• Laparoscopic Procedures Offered

    Surgeons at the Center for Minimally Invasive Urologic Surgery are experienced in performing each of the following techniques through both traditional and robot-assisted laparoscopic surgery:

    • Varicocelectomy: technique to treat the dilated veins in the scrotum, which can cause infertility in the patient.
    • Adrenalectomy: removal of the adrenal gland in patients with a benign (i.e., adenoma, pheochromocytoma) or malignant (i.e., cancer, metastases) enlargement of the gland.
    • Renal Cyst Marsupialization: technique to treat problematic renal cysts.
    • Nephrectomy: kidney removal technique used in cases of non-functional kidney caused by benign diseases.
    • Nephropexy: technique to secure the kidney in its proper location in patients suffering from symptoms of an abnormal mobile kidney.
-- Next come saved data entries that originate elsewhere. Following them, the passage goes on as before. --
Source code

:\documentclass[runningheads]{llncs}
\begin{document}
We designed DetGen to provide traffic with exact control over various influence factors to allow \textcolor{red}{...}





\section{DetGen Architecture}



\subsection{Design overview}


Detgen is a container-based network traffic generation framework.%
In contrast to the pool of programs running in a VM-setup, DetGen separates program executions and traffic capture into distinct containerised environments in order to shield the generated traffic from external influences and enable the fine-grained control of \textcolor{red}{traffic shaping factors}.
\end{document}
    • Live Donor Nephrectomy: technique of harvesting a kidney for transplantation that adequately maintains the health and quality of the kidney.
    • Radical Nephrectomy: removal of the whole kidney, including the Gerota's fascia and regional lymph nodes, in a tumor-bearing kidney.
    • Partial Nephrectomy: technique used to remove a renal tumor while preserving the kidney.
    • Nephroureterectomy: removal of the kidney, ureter, and bladder cuff in cases of tumors of the renal pelvis and/or ureter.
    • Pyeloplasty: technique used to repair or reconstruct the connection between the ureter and the renal pelvis in cases of a blockage of the kidney to improve drainage of the kidney down toward the bladder; it is also sometimes an alternative approach in patients with "horseshoe kidneys" and drainage problems.
    • Ureterolithotomy: surgical approach to removing ureteral stones 2 cm and larger.
    • Ureterolysis: technique used to mobilize one or both ureters that are obstructed due to retroperitoneal fibrosis, which is usually caused by inflammatory reactions; the procedure includes repositioning of the ureters to prevent a recurrence.
    • Retroperitoneal Lymph Node Dissection (RPLND): the removal of retroperitoneal lymph nodes in patients with testicular cancer in clinical stage I or IIA/B.
    • Pelvic Lymph Node Dissection: removal of the regional lymph nodes of the prostate or bladder in patients with high risk prostate or bladder cancer.
    • Radical Prostatectomy: removal of the prostate gland and seminal vesicles in patients with prostate cancer; depending on individual circumstances, this procedure can be done with preservation of one or both of the nerves that are responsible for erectile function.
    • Radical Cystectomy with Urinary Diversion: removal of the bladder in patients with bladder cancer and the creation of a bladder replacement; this includes the construction of a continent (i.e., neobladder, rectum-sigma-pouch) or incontinent (i.e., ileal loop) urinary diversion.